Chapter 12-Outcast

It didn’t take long for Tolani to find out the meaning of ‘outcast’. It meant a person declared rejected by the society and Ebun Clark was an outcast. Ebun was a thirty-five year old woman, formerly known as Ebun Aderibigbe. Her parents had tuberculosis and died when Ebun was seventeen years old. After her parents’ death she moved in with her uncle and aunt.
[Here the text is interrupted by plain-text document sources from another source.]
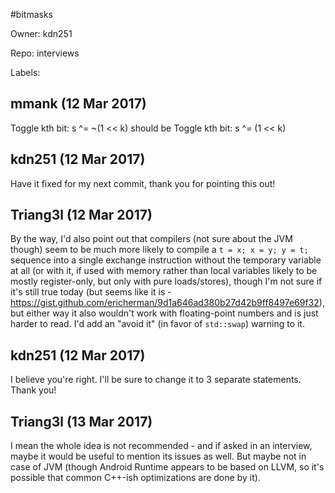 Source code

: #bitmasks

Owner: kdn251

Repo: interviews

Labels: 

## mmank (12 Mar 2017)

Toggle kth bit: s ^= ~(1 << k)
should be
Toggle kth bit: s ^= (1 << k)

## kdn251 (12 Mar 2017)

Have it fixed for my next commit, thank you for pointing this out!

## Triang3l (12 Mar 2017)

By the way, I'd also point out that compilers (not sure about the JVM though) seem to be much more likely to compile a `t = x; x = y; y = t;` sequence into a single exchange instruction without the temporary variable at all (or with it, if used with memory rather than local variables likely to be mostly register-only, but only with pure loads/stores), though I'm not sure if it's still true today (but seems like it is - https://gist.github.com/ericherman/9d1a646ad380b27d42b9ff8497e69f32), but either way it also wouldn't work with floating-point numbers and is just harder to read. I'd add an "avoid it" (in favor of `std::swap`) warning to it.

## kdn251 (12 Mar 2017)

I believe you're right. I'll be sure to change it to 3 separate statements. Thank you!

## Triang3l (13 Mar 2017)

I mean the whole idea is not recommended - and if asked in an interview, maybe it would be useful to mention its issues as well. But maybe not in case of JVM (though Android Runtime appears to be based on LLVM, so it's possible that common C++-ish optimizations are done by it).

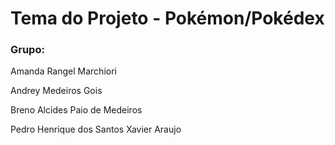 # Tema do Projeto - Pokémon/Pokédex

### Grupo:

Amanda Rangel Marchiori

Andrey Medeiros Gois

Breno Alcides Paio de Medeiros

Pedro Henrique dos Santos Xavier Araujo
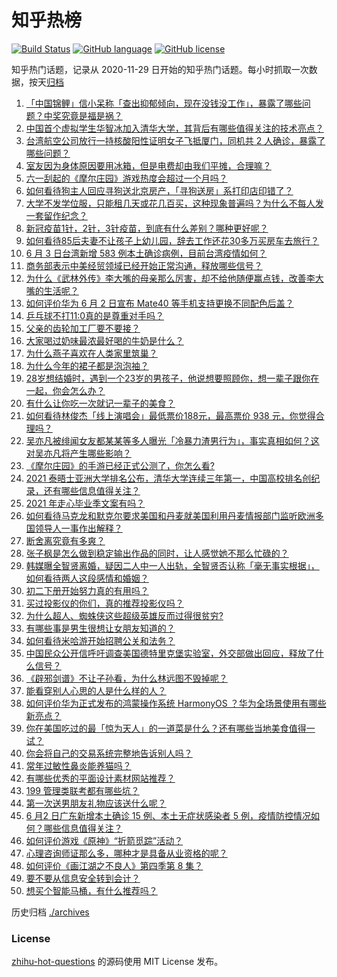 # 知乎热榜
[![Build Status](https://github.com/ToWeLong/zhihu-hot-questions/workflows/CI/badge.svg)](https://github.com/ToWeLong/zhihu-hot-questions/actions)
[![GitHub language](https://img.shields.io/badge/language-golang-orange.svg)](https://golang.org/)
[![GitHub license](https://img.shields.io/github/license/ToWeLong/zhihu-hot-questions)](https://github.com/ToWeLong/zhihu-hot-questions/blob/main/LICENSE)

知乎热门话题，记录从 2020-11-29 日开始的知乎热门话题。每小时抓取一次数据，按天[归档](./archives)

<!-- BEGIN -->

1. [「中国锦鲤」信小呆称「查出抑郁倾向，现在没钱没工作」，暴露了哪些问题？中奖究竟是福是祸？](https://www.zhihu.com/question/462894547)
1. [中国首个虚拟学生华智冰加入清华大学，其背后有哪些值得关注的技术亮点？](https://www.zhihu.com/question/462748133)
1. [台湾航空公司放行一持核酸阳性证明女子飞抵厦门，同机共 2 人确诊，暴露了哪些问题？](https://www.zhihu.com/question/462921250)
1. [室友因为身体原因要用冰箱，但是电费却由我们平摊，合理嘛？](https://www.zhihu.com/question/420797339)
1. [六一刮起的《摩尔庄园》游戏热度会超过一个月吗？](https://www.zhihu.com/question/462627134)
1. [如何看待狗主人回应寻狗送北京房产，「寻狗送房」系打印店印错了？](https://www.zhihu.com/question/462885049)
1. [大学不发学位服，只能租几天或花几百买，这种现象普遍吗？为什么不每人发一套留作纪念？](https://www.zhihu.com/question/461692269)
1. [新冠疫苗1针，2针，3针疫苗，到底有什么差别？哪种更好呢？](https://www.zhihu.com/question/460259200)
1. [如何看待85后夫妻不让孩子上幼儿园，辞去工作还花30多万买房车去旅行？](https://www.zhihu.com/question/462817977)
1. [6 月 3 日台湾新增 583 例本土确诊病例，目前台湾疫情如何？](https://www.zhihu.com/question/462951292)
1. [商务部表示中美经贸领域已经开始正常沟通，释放哪些信号？](https://www.zhihu.com/question/462954119)
1. [为什么《武林外传》李大嘴的母亲那么厉害，却不给他随便赢点钱，改善李大嘴的生活呢？](https://www.zhihu.com/question/457235719)
1. [如何评价华为 6 月 2 日宣布 Mate40 等手机支持更换不同配色后盖？](https://www.zhihu.com/question/462906466)
1. [乒乓球不打11:0真的是尊重对手吗？](https://www.zhihu.com/question/456861730)
1. [父亲的齿轮加工厂要不要接？](https://www.zhihu.com/question/450893153)
1. [大家喝过奶味最浓最好喝的牛奶是什么？](https://www.zhihu.com/question/300989157)
1. [为什么燕子喜欢在人类家里筑巢？](https://www.zhihu.com/question/61879411)
1. [为什么今年的裙子都是泡泡袖？](https://www.zhihu.com/question/397465205)
1. [28岁想结婚时，遇到一个23岁的男孩子，他说想要照顾你，想一辈子跟你在一起，你会怎么办？](https://www.zhihu.com/question/462023937)
1. [有什么让你吃一次就记一辈子的美食？](https://www.zhihu.com/question/442763529)
1. [如何看待林俊杰「线上演唱会」最低票价188元，最高票价 938 元，你觉得合理吗？](https://www.zhihu.com/question/462572669)
1. [吴亦凡被绯闻女友都某某等多人曝光「冷暴力渣男行为」，事实真相如何？这对吴亦凡将产生哪些影响？](https://www.zhihu.com/question/462797581)
1. [《摩尔庄园》的手游已经正式公测了，你怎么看?](https://www.zhihu.com/question/364430672)
1. [2021 泰晤士亚洲大学排名公布，清华大学连续三年第一，中国高校排名创纪录，还有哪些信息值得关注？](https://www.zhihu.com/question/462798197)
1. [2021 年走心毕业季文案有吗？](https://www.zhihu.com/question/460634739)
1. [如何看待马克龙和默克尔要求美国和丹麦就美国利用丹麦情报部门监听欧洲多国领导人一事作出解释？](https://www.zhihu.com/question/462544852)
1. [断舍离究竟有多爽？](https://www.zhihu.com/question/446430795)
1. [张子枫是怎么做到稳定输出作品的同时，让人感觉她不那么忙碌的？](https://www.zhihu.com/question/457151092)
1. [韩媒曝全智贤离婚，疑因二人中一人出轨，全智贤否认称「毫无事实根据」，如何看待两人这段感情和婚姻？](https://www.zhihu.com/question/462889562)
1. [初二下册开始努力真的有用吗？](https://www.zhihu.com/question/455855332)
1. [买过投影仪的你们，真的推荐投影仪吗？](https://www.zhihu.com/question/437319206)
1. [为什么超人、蜘蛛侠这些超级英雄反而过得很贫穷?](https://www.zhihu.com/question/460278007)
1. [有哪些事是男生很想让女朋友知道的？](https://www.zhihu.com/question/426854994)
1. [如何看待米哈游开始招聘公关和法务？](https://www.zhihu.com/question/462619970)
1. [中国民众公开信呼吁调查美国德特里克堡实验室，外交部做出回应，释放了什么信号？](https://www.zhihu.com/question/462767186)
1. [《辟邪剑谱》不让子孙看，为什么林远图不毁掉呢？](https://www.zhihu.com/question/462706805)
1. [能看穿别人心思的人是什么样的人？](https://www.zhihu.com/question/27095943)
1. [如何评价华为正式发布的鸿蒙操作系统 HarmonyOS ？华为全场景使用有哪些新亮点？](https://www.zhihu.com/question/462809074)
1. [你在美国吃过的最「惊为天人」的一道菜是什么？还有哪些当地美食值得一试？](https://www.zhihu.com/question/460654800)
1. [你会将自己的交易系统完整地告诉别人吗？](https://www.zhihu.com/question/462350634)
1. [常年过敏性鼻炎能养猫吗？](https://www.zhihu.com/question/462337268)
1. [有哪些优秀的平面设计素材网站推荐？](https://www.zhihu.com/question/20396362)
1. [199 管理类联考都有哪些坑？](https://www.zhihu.com/question/312937027)
1. [第一次送男朋友礼物应该送什么呢？](https://www.zhihu.com/question/320207842)
1. [6 月2 日广东新增本土确诊 15 例、本土无症状感染者 5 例，疫情防控情况如何？哪些信息值得关注？](https://www.zhihu.com/question/462877155)
1. [如何评价游戏《原神》“折箭觅踪”活动？](https://www.zhihu.com/question/461653474)
1. [心理咨询师证那么多，哪种才是具备从业资格的呢？](https://www.zhihu.com/question/454026159)
1. [如何评价《画江湖之不良人》第四季第 8 集？](https://www.zhihu.com/question/461641669)
1. [要不要从信息安全转到会计？](https://www.zhihu.com/question/461034988)
1. [想买个智能马桶，有什么推荐吗？](https://www.zhihu.com/question/399692624)

<!-- END -->

历史归档 [./archives](./archives)


### License
[zhihu-hot-questions](https://github.com/towelong/zhihu-hot-questions) 的源码使用 MIT License 发布。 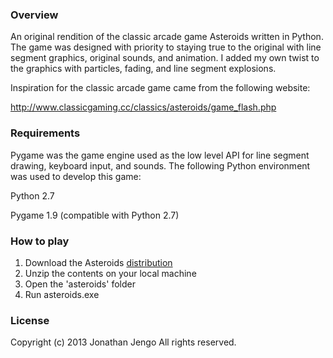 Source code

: ### Overview

An original rendition of the classic arcade game Asteroids written in Python. The game was designed with priority to staying true to the original with line segment graphics, original sounds, and animation. I added my own twist to the graphics with particles, fading, and line segment explosions.

Inspiration for the classic arcade game came from the following website:

http://www.classicgaming.cc/classics/asteroids/game_flash.php

### Requirements

Pygame was the game engine used as the low level API for line segment drawing, keyboard input, and sounds. The following Python environment was used to develop this game:

Python 2.7

Pygame 1.9 (compatible with Python 2.7)

### How to play

1. Download the Asteroids [distribution](https://www.dropbox.com/sh/gubocgrkynra8g4/6ciED5MgsV?n=195291480)
2. Unzip the contents on your local machine
3. Open the 'asteroids' folder
4. Run asteroids.exe

### License

Copyright (c) 2013 Jonathan Jengo
All rights reserved.

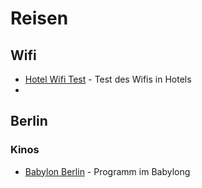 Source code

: # Reisen

## Wifi

* [Hotel Wifi Test](http://www.hotelwifitest.com/) - Test des Wifis in Hotels
*



## Berlin

### Kinos

* [Babylon Berlin](http://www.babylonberlin.de/programm.htm) - Programm im Babylong
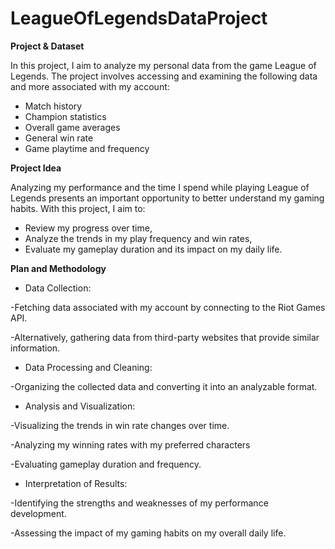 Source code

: # LeagueOfLegendsDataProject


**Project & Dataset**

In this project, I aim to analyze my personal data from the game League of Legends. The project involves accessing and examining the following data and more associated with my account:

* Match history
* Champion statistics
* Overall game averages
* General win rate
* Game playtime and frequency


**Project Idea**   

Analyzing my performance and the time I spend while playing League of Legends presents an important opportunity to better understand my gaming habits. With this project, I aim to:

* Review my progress over time,
* Analyze the trends in my play frequency and win rates,
* Evaluate my gameplay duration and its impact on my daily life.



**Plan and Methodology**  

* Data Collection:
  
-Fetching data associated with my account by connecting to the Riot Games API.

-Alternatively, gathering data from third-party websites that provide similar information.

* Data Processing and Cleaning:
  
-Organizing the collected data and converting it into an analyzable format.

* Analysis and Visualization:
  
-Visualizing the trends in win rate changes over time.

-Analyzing my winning rates with my preferred characters

-Evaluating gameplay duration and frequency.

* Interpretation of Results:
  
-Identifying the strengths and weaknesses of my performance development.

-Assessing the impact of my gaming habits on my overall daily life.

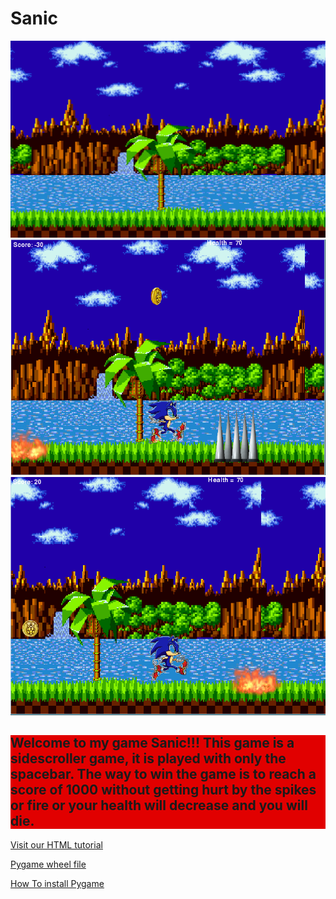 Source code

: # Sanic
<img src= "https://github.com/sjaffeer3042/Sanic/blob/master/Brandon%20A/sanicimages/sonicofbg.png">
<img src= "https://github.com/sjaffeer3042/Sanic/blob/master/Brandon%20A/sanicimages/obstacles.PNG">
<img src= "https://github.com/sjaffeer3042/Sanic/blob/master/Brandon%20A/sanicimages/git.PNG">
<!DOCTYPE html>
<html>
<body>
</body>
</html>
<p>
<h2 style="background-color:rgb(225,0,0)">
Welcome to my game Sanic!!! This game is a sidescroller game, it is played with only the spacebar. The way to win the game is to reach a score of 1000 without getting hurt by the spikes or fire or your health will decrease and you will die.
</h2>
<!DOCTYPE html>
<html>
<body>

<p><a href="https://www.w3schools.com/html/">Visit our HTML tutorial</a></p>

</body>
</html>
<!DOCTYPE html>
<html>
<body>

<p><a href="http://www.lfd.uci.edu/~gohlke/pythonlibs/#pygame">Pygame wheel file</a></p>

<!DOCTYPE html>
<html>
<body>

<p><a href="https://youtu.be/_GikMdhAhv0">How To install Pygame</a></p>


</body>
</html>
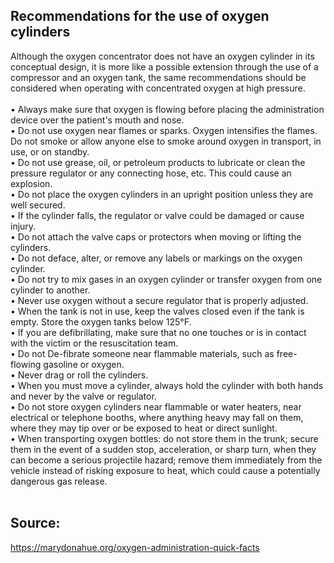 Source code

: ## Recommendations for the use of oxygen cylinders

Although the oxygen concentrator does not have an oxygen cylinder in its conceptual design, it is more like a possible extension through the use of a compressor and an oxygen tank, the same recommendations should be considered when operating with concentrated oxygen at high pressure.<br /><br />
•	Always make sure that oxygen is flowing before placing the administration device over the patient's mouth and nose.<br />
•	Do not use oxygen near flames or sparks. Oxygen intensifies the flames. Do not smoke or allow anyone else to smoke around oxygen in transport, in use, or on standby.<br />
•	Do not use grease, oil, or petroleum products to lubricate or clean the pressure regulator or any connecting hose, etc. This could cause an explosion.<br />
•	Do not place the oxygen cylinders in an upright position unless they are well secured.<br />
•	If the cylinder falls, the regulator or valve could be damaged or cause injury.<br />
•	Do not attach the valve caps or protectors when moving or lifting the cylinders.<br />
•	Do not deface, alter, or remove any labels or markings on the oxygen cylinder.<br />
•	Do not try to mix gases in an oxygen cylinder or transfer oxygen from one cylinder to another.<br />
•	Never use oxygen without a secure regulator that is properly adjusted.<br />
•	When the tank is not in use, keep the valves closed even if the tank is empty. Store the oxygen tanks below 125°F.<br />
•	If you are defibrillating, make sure that no one touches or is in contact with the victim or the resuscitation team.<br />
•	Do not De-fibrate someone near flammable materials, such as free-flowing gasoline or oxygen.<br />
•	Never drag or roll the cylinders.<br />
•	When you must move a cylinder, always hold the cylinder with both hands and never by the valve or regulator.<br />
•	Do not store oxygen cylinders near flammable or water heaters, near electrical or telephone booths, where anything heavy may fall on them, where they may tip over or be exposed to heat or direct sunlight.<br />
•	When transporting oxygen bottles: do not store them in the trunk; secure them in the event of a sudden stop, acceleration, or sharp turn, when they can become a serious projectile hazard; remove them immediately from the vehicle instead of risking exposure to heat, which could cause a potentially dangerous gas release.<br /><br />

## Source:
https://marydonahue.org/oxygen-administration-quick-facts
Ebun had been given in marriage to a man of forty-five years at the age of twenty-two. Her husband Mr. Doyin Kolawole had never been married. He was a quiet person but as soon as she got married to him she discovered he was a very hot-tempered person who beat her regularly with or without provocation. He found fault with everything she did and he wasted no time cursing her and using any available object in his sight to beat her. He used sticks, belts, rods and shoes. There was a day he complained the food was taking too long and while she was trying to explain that this was due to her having to trek back from the market because the money he dropped for soup did not cover the cost of transportation to and from the market, he got so angry that he threw a breakable plate at her. It hit her on the left side of her face and made a huge gash that bled profusely. He rushed her to the hospital and the wound was dressed. The wound healed after a few weeks but the mark never left. As soon as she got home, Ebun who had been working as an assistant teacher at Agbara secondary school in the next town of Agbara just a few minutes walk away and saved some money in the process moved her things out of her matrimonial home and rented a mini flat for herself in Agbara. She promptly filed for a divorce. Meanwhile in those days, getting a divorce for a woman was a very rare occurrence in the whole of Nigeria. In Ebun's hometown of Asa, just a short distance from Ilorin the Kwara State capital, Ebun’s was the first divorce case in her town. Her husband considered it an embarrassment and pleaded with her to return but she refused. Her uncle and aunt also tried to persuade her but failed.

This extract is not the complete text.